Train travel costs are the UK’s Achilles heel and must be equalised for COVID-19 recovery.

High UK train travel costs have long been a driver of inequality. The result is regional variations in access to work and educational opportunities. This challenge will reassert itself and stifle economic recovery as we progress toward life with the pandemic under control in the months ahead.

The pandemic has seen workers and students avoiding public transport and working from home. As they contemplate returning to offices and universities, the resumption of meeting high travel costs, for a significant proportion, makes pursuit of work and study unviable, resulting in deepening inequality.

Example: A specialist nurse living in Southampton, wishing to commute by train to a London hospital, would currently pay £6200/year for travel, approximately 20% of take-home pay. They are likely to decide that working where their skills are most needed, is not viable. The same nurse might contemplate moving to London but property prices in London are well over 200% higher than in Southampton. Again, they are likely to decide that living in London is not viable.

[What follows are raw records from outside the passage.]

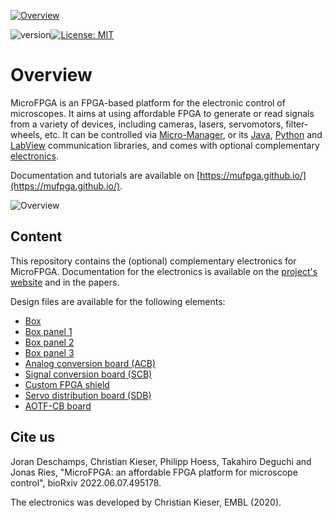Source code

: <a href="https://mufpga.github.io/"><img src="https://raw.githubusercontent.com/mufpga/mufpga.github.io/main/img/logo_title.png" alt="Overview"/>

</a>

![version](https://img.shields.io/badge/version-3.1.0-blue)[![License: MIT](https://img.shields.io/badge/License-MIT-blue.svg)](https://opensource.org/licenses/MIT)



# Overview

MicroFPGA is an FPGA-based platform for the electronic control of microscopes. It aims at using affordable FPGA to generate or read signals from a variety of devices, including cameras, lasers, servomotors, filter-wheels, etc. It can be controlled via [Micro-Manager](https://micro-manager.org/MicroFPGA), or its [Java](https://github.com/mufpga/MicroFPGA-java), [Python](https://github.com/mufpga/MicroFPGA-py) and [LabView](https://github.com/mufpga/MicroFPGA-labview) communication libraries, and comes with optional complementary [electronics](https://github.com/mufpga/MicroFPGA-electronics).

Documentation and tutorials are available on [https://mufpga.github.io/](https://mufpga.github.io/).



<img src="https://raw.githubusercontent.com/mufpga/mufpga.github.io/main/img/figs/G_overview.png" alt="Overview"/>

## Content

This repository contains the (optional) complementary electronics for MicroFPGA. Documentation for the electronics is available on the [project's website](https://mufpga.github.io/resource1_electronics.html) and in the papers.

Design files are available for the following elements:
- [Box](Box)
- [Box panel 1](Box_panel_1)
- [Box panel 2](Box_panel_2)
- [Box panel 3](Box_panel_3)
- [Analog conversion board (ACB)](Analog_conversion_board)
- [Signal conversion board (SCB)](Signal_conversion_board)
- [Custom FPGA shield](FPGA_shield)
- [Servo distribution board (SDB)](Servo_distribution_board)
- [AOTF-CB board](AOTF_conversion_board)


## Cite us
Joran Deschamps, Christian Kieser, Philipp Hoess, Takahiro Deguchi and Jonas Ries, "MicroFPGA: an affordable FPGA platform for microscope control", bioRxiv 2022.06.07.495178.

The electronics was developed by Christian Kieser, EMBL (2020).
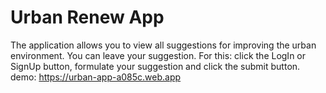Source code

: # Urban Renew App
The application allows you to view all suggestions for improving the urban environment. You can leave your suggestion. For this: click the LogIn or SignUp button, formulate your suggestion and click the submit button.
demo: https://urban-app-a085c.web.app
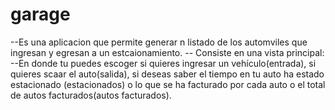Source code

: # garage
--Es una aplicacion que permite generar n listado de los automviles que ingresan y egresan a un estcaionamiento.
-- Consiste en una vista principal:
--En donde tu puedes escoger si quieres ingresar un vehículo(entrada), si quieres scaar el auto(salida), si deseas saber el tiempo en tu auto ha estado estacionado (estacionados) o  lo que se ha facturado por cada auto o el total de autos facturados(autos facturados).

The same problem applies for most workers in the UK earning average salaries. It applies to those seeking education far from home who cannot afford to move but wish to access learning to improve prospects.

High travel costs within and between UK regions disincentive travel for work and study. The consequence is ever increasing property prices in city centres which exclude the lower paid. These centres of prosperity persistently diverge from regional locations where workers and students cannot access the work and study which would benefit themselves and the economy.

This challenge requires a nation-wide approach to eradicate endemic obstacles to travel, which inhibit innovation & growth, and currently mean that the government’s strategy of “levelling up” is destined to fail as the country works to recover from the effects of COVID-19.